Office workers are taking PC problems into their own hands.
A nationwide survey conducted online in March 2013 by Harris Interactive on behalf of Crucial found that the majority of office workers who use a computer are reluctant to call the IT department for tech support. Instead, 53 percent of the 2,144 U.S. adults said they attempt to fix their computer problems on their own or solicit help from a co-worker/someone else. What makes this finding even more interesting is that computer problems ranked as the top reason for decreased productivity.
Around 29 percent of respondents indicated computer problems (lost files, slowness, crashes, and so forth) as the primary reason productivity suffers in the workplace. The category outranked co-workers (25 percent), workload (22 percent), management (22 percent), and customers/clients/vendors (15 percent) as factors that negatively affect the work flow.
"It is interesting that while computers play such a pivotal role in the flow of an office's workload, many employees are choosing to remedy their computer issues without the assistance of a trained IT professional," says Roddy McLean, marketing director, Crucial.com. "As the modern office worker is more reliant on the performance of their computer, they have also become more adept at finding a do-it-yourself solution when a computer crisis strikes."
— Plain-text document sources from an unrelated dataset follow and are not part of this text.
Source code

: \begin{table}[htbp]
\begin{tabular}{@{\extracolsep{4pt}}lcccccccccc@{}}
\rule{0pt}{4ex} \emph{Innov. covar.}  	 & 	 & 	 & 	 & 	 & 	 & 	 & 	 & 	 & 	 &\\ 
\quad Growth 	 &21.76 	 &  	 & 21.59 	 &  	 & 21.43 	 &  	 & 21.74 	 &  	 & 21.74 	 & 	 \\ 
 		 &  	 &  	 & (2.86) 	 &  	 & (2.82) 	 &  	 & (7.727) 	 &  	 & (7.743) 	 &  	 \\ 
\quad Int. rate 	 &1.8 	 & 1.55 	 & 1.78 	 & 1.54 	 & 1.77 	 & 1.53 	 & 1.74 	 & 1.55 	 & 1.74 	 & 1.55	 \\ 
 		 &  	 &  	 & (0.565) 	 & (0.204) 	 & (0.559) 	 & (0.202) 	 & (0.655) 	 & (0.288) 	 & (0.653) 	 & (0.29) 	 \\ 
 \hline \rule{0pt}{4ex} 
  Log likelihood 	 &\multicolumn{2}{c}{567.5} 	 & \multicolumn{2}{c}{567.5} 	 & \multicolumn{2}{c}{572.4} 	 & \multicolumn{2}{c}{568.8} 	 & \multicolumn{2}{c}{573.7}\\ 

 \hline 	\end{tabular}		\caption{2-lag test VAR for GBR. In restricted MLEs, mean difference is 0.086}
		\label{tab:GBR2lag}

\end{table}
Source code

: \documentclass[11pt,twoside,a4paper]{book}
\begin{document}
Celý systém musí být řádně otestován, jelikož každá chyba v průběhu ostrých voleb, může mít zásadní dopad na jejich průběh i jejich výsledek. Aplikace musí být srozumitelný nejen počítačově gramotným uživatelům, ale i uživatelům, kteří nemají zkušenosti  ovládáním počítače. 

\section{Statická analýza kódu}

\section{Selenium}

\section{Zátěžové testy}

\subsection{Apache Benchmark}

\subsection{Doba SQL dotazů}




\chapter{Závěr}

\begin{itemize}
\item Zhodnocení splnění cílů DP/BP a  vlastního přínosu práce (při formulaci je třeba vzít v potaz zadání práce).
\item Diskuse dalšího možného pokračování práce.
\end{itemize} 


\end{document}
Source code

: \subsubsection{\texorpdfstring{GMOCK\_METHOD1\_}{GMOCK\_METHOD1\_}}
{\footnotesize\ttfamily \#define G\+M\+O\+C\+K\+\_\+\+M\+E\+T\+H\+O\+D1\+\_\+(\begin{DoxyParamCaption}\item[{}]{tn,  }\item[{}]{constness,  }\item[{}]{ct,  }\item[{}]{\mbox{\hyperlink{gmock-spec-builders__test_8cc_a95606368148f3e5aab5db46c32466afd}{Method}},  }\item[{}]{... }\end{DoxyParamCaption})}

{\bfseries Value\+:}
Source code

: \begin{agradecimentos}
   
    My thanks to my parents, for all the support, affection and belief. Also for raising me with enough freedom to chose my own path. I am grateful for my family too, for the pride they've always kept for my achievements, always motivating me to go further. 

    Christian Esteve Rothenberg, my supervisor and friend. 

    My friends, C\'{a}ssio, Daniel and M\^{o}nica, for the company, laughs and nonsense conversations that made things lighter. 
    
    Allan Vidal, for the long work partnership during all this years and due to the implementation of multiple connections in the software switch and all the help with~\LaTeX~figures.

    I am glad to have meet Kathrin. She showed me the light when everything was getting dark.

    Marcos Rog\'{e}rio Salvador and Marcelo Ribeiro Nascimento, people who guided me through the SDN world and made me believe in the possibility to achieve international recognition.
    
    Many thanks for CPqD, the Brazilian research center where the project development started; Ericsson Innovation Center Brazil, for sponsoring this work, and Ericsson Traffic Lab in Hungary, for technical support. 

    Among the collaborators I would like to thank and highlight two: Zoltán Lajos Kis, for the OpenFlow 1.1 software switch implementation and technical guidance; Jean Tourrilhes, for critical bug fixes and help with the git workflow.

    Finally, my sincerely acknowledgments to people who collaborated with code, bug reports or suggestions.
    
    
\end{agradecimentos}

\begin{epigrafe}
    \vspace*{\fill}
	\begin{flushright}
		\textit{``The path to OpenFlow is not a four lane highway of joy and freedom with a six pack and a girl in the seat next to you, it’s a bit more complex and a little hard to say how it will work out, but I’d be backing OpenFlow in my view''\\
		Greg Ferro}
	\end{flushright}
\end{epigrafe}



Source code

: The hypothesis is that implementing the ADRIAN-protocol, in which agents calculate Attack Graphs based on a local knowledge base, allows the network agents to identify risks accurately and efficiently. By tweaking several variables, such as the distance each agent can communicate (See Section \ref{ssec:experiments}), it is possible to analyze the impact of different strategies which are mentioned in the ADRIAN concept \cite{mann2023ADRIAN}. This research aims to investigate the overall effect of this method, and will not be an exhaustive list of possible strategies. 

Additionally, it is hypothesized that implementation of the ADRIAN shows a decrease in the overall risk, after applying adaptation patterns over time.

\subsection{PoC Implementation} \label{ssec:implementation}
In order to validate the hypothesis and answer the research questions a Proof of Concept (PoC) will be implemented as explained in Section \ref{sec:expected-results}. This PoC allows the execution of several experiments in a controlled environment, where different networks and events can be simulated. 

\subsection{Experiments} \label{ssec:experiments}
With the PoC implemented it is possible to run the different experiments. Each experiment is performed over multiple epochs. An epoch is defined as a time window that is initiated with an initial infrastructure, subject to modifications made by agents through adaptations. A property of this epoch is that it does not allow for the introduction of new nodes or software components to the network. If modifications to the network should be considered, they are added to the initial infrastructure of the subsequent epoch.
There's a bit of a divide between the propensity of male and female workers to call IT for help. The survey found that male computer users (46 percent) are much more likely than female workers (25 percent) to fix their own PC problems. Young men between th ages of 18-34 are especially prone to go the do-it-yourself (DIY) route at 61 percent.
Crucial commissioned the survey to draw attention to the launch of a national contest to recognize everyday office workers who come to the aid of co-workers mired in computer chaos. Those nominated for the title of Official Unofficial Office Computer Go-To Superstar have a chance to win $5,000 in cash and a $5,000 Best Buy gift certificate.